It is my first time posting questions here.
I'm dealing with a case where I use time series data to do simple ols estimate, by using dynlm. Also, I want to replace the standard error by HAC estimator with some conventional truncated value as the lag variable. The code is like what follows:
dat <- ts(data)
reg <- dynlm(y ~ x1 + x2 + x3, data = dat)
ols <- summary(reg)
robust <- coeftest(reg, vcov=NeweyWest(reg, lag = round(0.75 * length(time(reg))^(1/3))))
ols$coefficients[,2:4] <- robust[,2:4]
ols
I use the same method over 16 data sets, and now I want to print the results into a latex table by using stargazer. However, the package can only generate tables by the results of a linear model rather than its summary (take the preceding code as an example, stargazer can be applied to reg rather than ols), which I already know.

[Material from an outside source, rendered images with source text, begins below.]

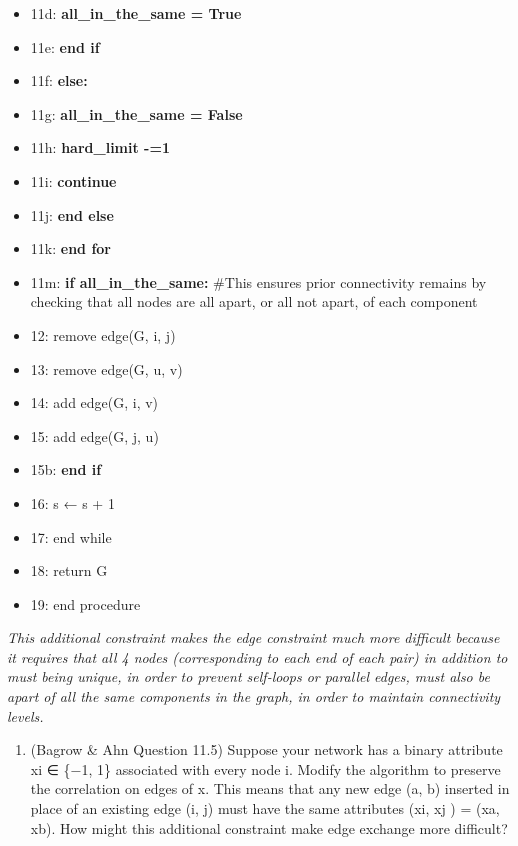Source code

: \documentclass[11pt]{article}
\providecommand{\tightlist}{%
      \setlength{\itemsep}{0pt}\setlength{\parskip}{0pt}}
\begin{document}
\begin{itemize}
\item
  11d: \textbf{all\_in\_the\_same = True}
\item
  11e: \textbf{end if}
\item
  11f: \textbf{else:}
\item
  11g: \textbf{all\_in\_the\_same = False}
\item
  11h: \textbf{hard\_limit -=1}
\item
  11i: \textbf{continue}
\item
  11j: \textbf{end else}
\item
  11k: \textbf{end for}
\item
  11m: \textbf{if all\_in\_the\_same:} \#This ensures prior connectivity
  remains by checking that all nodes are all apart, or all not apart, of
  each component
\item
  12: remove edge(G, i, j)
\item
  13: remove edge(G, u, v)
\item
  14: add edge(G, i, v)
\item
  15: add edge(G, j, u)
\item
  15b: \textbf{end if}
\item
  16: s ← s + 1
\item
  17: end while
\item
  18: return G
\item
  19: end procedure
\end{itemize}

\emph{This additional constraint makes the edge constraint much more
difficult because it requires that all 4 nodes (corresponding to each
end of each pair) in addition to must being unique, in order to prevent
self-loops or parallel edges, must also be apart of all the same
components in the graph, in order to maintain connectivity levels.}

    \begin{enumerate}
\def\labelenumi{(\alph{enumi})}
\setcounter{enumi}{3}
\tightlist
\item
  (Bagrow \& Ahn Question 11.5) Suppose your network has a binary
  attribute xi ∈ \{−1, 1\} associated with every node i. Modify the
  algorithm to preserve the correlation on edges of x. This means that
  any new edge (a, b) inserted in place of an existing edge (i, j) must
  have the same attributes (xi, xj ) = (xa, xb). How might this
  additional constraint make edge exchange more difficult?
\end{enumerate}
\end{document}
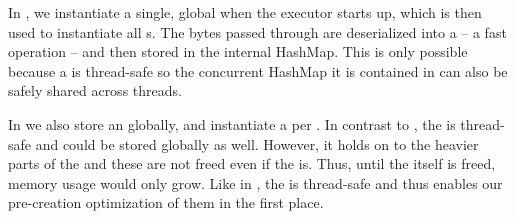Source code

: \begin{description}[style=multiline, leftmargin=2.5cm, font=\bfseries]

    \item[Wasmtime] In , we instantiate a single, global  when the executor starts up, which is then used to instantiate all s. The bytes passed through  are deserialized into a  -- a fast operation -- and then stored in the internal HashMap. This is only possible because a  is thread-safe so the concurrent HashMap it is contained in can also be safely shared across threads.

    \item[Wasmer]  In  we also store an  globally, and instantiate a  per . In contrast to , the  is thread-safe and could be stored globally as well. However, it holds on to the heavier parts of the  and these are not freed even if the  is. Thus, until the  itself is freed, memory usage would only grow. Like in , the  is thread-safe and thus enables our pre-creation optimization of them in the first place.


\end{description}

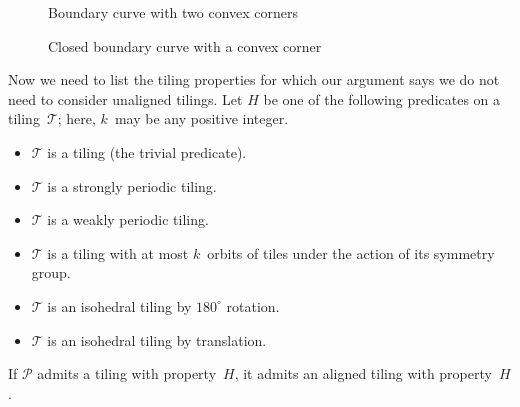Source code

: \begin{figure}[htp!]
\begin{center}
\end{center}
\caption{Boundary curve with two convex corners}
\label{fig:twoconvex}
\end{figure}

\begin{figure}[htp!]
\begin{center}
\end{center}
\caption{Closed boundary curve with a convex corner}
\label{fig:closedconvex}
\end{figure}

Now we need to list the tiling properties for which our argument says
we do not need to consider unaligned tilings.  Let $H$ be one of the
following predicates on a tiling~$\mathcal{T}$; here, $k$~may be any
positive integer.

\begin{itemize}
\item $\mathcal{T}$ is a tiling (the trivial predicate).
\item $\mathcal{T}$ is a strongly periodic tiling.
\item $\mathcal{T}$ is a weakly periodic tiling.
\item $\mathcal{T}$ is a tiling with at most $k$~orbits of tiles
  under the action of its symmetry group.
\item $\mathcal{T}$ is an isohedral tiling by $180^\circ$ rotation.
\item $\mathcal{T}$ is an isohedral tiling by translation.
\end{itemize}

\begin{lemma}
\label{lemma:align}
If $\mathcal{P}$ admits a tiling with property~$H$, it admits an
aligned tiling with property~$H$.
\end{lemma}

It seems to me that there are two ways to deal with it
It would be so nice of you to give me an aid! Thanks!
I am not sure I understand your question correctly, but if I do the answer is quite easy and has been provided in this thread: Extending Stargazer to multiwaycov
You simply have to supply the robust standard errors and p-values to the stargazer function directly with
stargazer(ols, ..., se = robust[,2], p = robust[,4], p.auto = F)
No need to supply t-statistics as they are calculated by stargazer based on the supplied std. errors and coefficients.
I would strongly suggest to read the stargazer documentation and search SO more carefully before posting a question.